> [WORK REQUEST]: Search the data below for "AnimationTimeline"; list each line that holds it.

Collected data
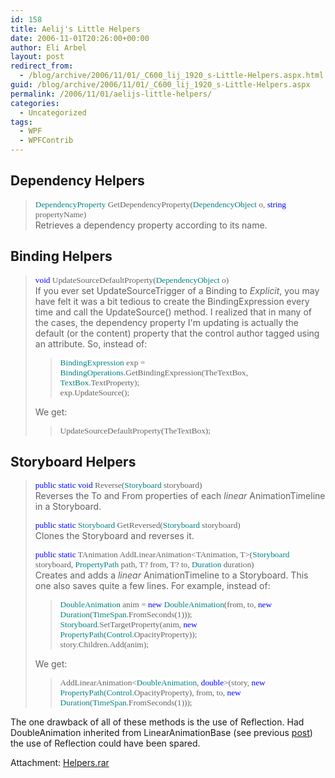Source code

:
```yaml
---
id: 158
title: Aelij's Little Helpers
date: 2006-11-01T20:26:00+00:00
author: Eli Arbel
layout: post
redirect_from:
  - /blog/archive/2006/11/01/_C600_lij_1920_s-Little-Helpers.aspx.html
guid: /blog/archive/2006/11/01/_C600_lij_1920_s-Little-Helpers.aspx
permalink: /2006/11/01/aelijs-little-helpers/
categories:
  - Uncategorized
tags:
  - WPF
  - WPFContrib
---
```


## Dependency Helpers 

> <span style="font-size:10pt;font-family:Consolas;background-color:white;"><span style="font-size:10pt;color:teal;font-family:Consolas;background-color:white;">DependencyProperty </span>GetDependencyProperty(<span style="color:teal;">DependencyObject</span> o, <span style="color:blue;">string</span> propertyName)</span>  
> Retrieves a dependency property according to its name. 

## Binding Helpers 

> <span style="font-size:10pt;font-family:Consolas;"><span style="color:blue;background-color:white;">void</span><span style="background-color:white;"> UpdateSourceDefaultProperty(<span style="color:teal;">DependencyObject</span> o)</span></span>  
> If you ever set UpdateSourceTrigger of a Binding to _Explicit_, you may have felt it was a bit tedious to create the BindingExpression every time and call the UpdateSource() method. I realized that in many of the cases, the dependency property I'm updating is actually the default (or the content) property that the control author tagged using an attribute. So, instead of: 
> 
> > <span style="font-size:10pt;font-family:Consolas;"><span style="color:teal;background-color:white;">BindingExpression</span><span style="background-color:white;"> exp = <span style="color:teal;">BindingOperations</span>.GetBindingExpression(TheTextBox, <span style="color:teal;">TextBox</span>.TextProperty);</span><br />exp.UpdateSource(); </span>
> 
> We get:
> 
> > <span style="font-size:10pt;font-family:Consolas;"><span style="background-color:white;">UpdateSourceDefaultProperty</span>(<span style="background-color:white;">TheTextBox</span>); </span>

## Storyboard Helpers 

> <span style="font-size:10pt;font-family:Consolas;"><span style="color:blue;background-color:white;">public</span><span style="background-color:white;"> <span style="color:blue;">static</span> <span style="color:blue;">void</span> Reverse(<span style="color:teal;">Storyboard</span> storyboard)</span></span>  
> Reverses the To and From properties of each _linear_ AnimationTimeline in a Storyboard. 
> 
> <span style="font-size:10pt;font-family:Consolas;"><span style="color:blue;background-color:white;">public</span><span style="background-color:white;"> <span style="color:blue;">static</span> <span style="color:teal;">Storyboard</span> GetReversed(<span style="color:teal;">Storyboard</span> storyboard)</span></span>  
> Clones the Storyboard and reverses it. 
> 
> <span style="font-size:10pt;font-family:Consolas;"><span style="color:blue;background-color:white;">public</span><span style="background-color:white;"> <span style="color:blue;">static</span> TAnimation AddLinearAnimation<TAnimation, T>(<span style="color:teal;">Storyboard</span> storyboard, <span style="color:teal;">PropertyPath</span> path, T? from, T? to, <span style="color:teal;">Duration</span> duration)</span></span>  
> Creates and adds a _linear_ AnimationTimeline to a Storyboard. This one also saves quite a few lines. For example, instead of: 
> 
> > <span style="font-size:10pt;font-family:Consolas;"><span style="color:teal;background-color:white;">DoubleAnimation</span><span style="background-color:white;"> anim = <span style="color:blue;">new</span> <span style="color:teal;">DoubleAnimation</span>(from, to, <span style="color:blue;">new</span> <span style="color:teal;">Duration</span>(<span style="color:teal;">TimeSpan</span>.FromSeconds(1)));<br /></span></span><span style="font-size:10pt;font-family:Consolas;"><span style="color:teal;background-color:white;">Storyboard</span><span style="background-color:white;">.SetTargetProperty(anim, <span style="color:blue;">new</span> <span style="color:teal;">PropertyPath</span>(<span style="color:teal;">Control</span>.OpacityProperty));<br /></span></span><span style="font-size:10pt;font-family:Consolas;background-color:white;">story.Children.Add(anim);</span> 
> 
> We get: 
> 
> > <span style="font-size:10pt;font-family:Consolas;"><span style="background-color:white;">AddLinearAnimation<<span style="color:teal;">DoubleAnimation</span>, <span style="color:blue;">double</span>>(story, <span style="color:blue;">new</span> <span style="color:teal;">PropertyPath</span>(<span style="color:teal;">Control</span>.OpacityProperty), from, to, <span style="color:blue;">new</span> <span style="color:teal;">Duration</span>(<span style="color:teal;">TimeSpan</span>.FromSeconds(1)))</span>;</span> 

The one drawback of all of these methods is the use of Reflection. Had DoubleAnimation inherited from LinearAnimationBase<double> (see previous [post](https://arbel.net/blog/archive/2006/10/31/Creating-new-animation-types.aspx)) the use of Reflection could have been spared.

Attachment: [Helpers.rar](https://arbel.net/attachments/Helpers.rar)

> [RESULT OF THIS TASK]:
> Reverses the To and From properties of each _linear_ AnimationTimeline in a Storyboard. 
> Creates and adds a _linear_ AnimationTimeline to a Storyboard. This one also saves quite a few lines. For example, instead of: 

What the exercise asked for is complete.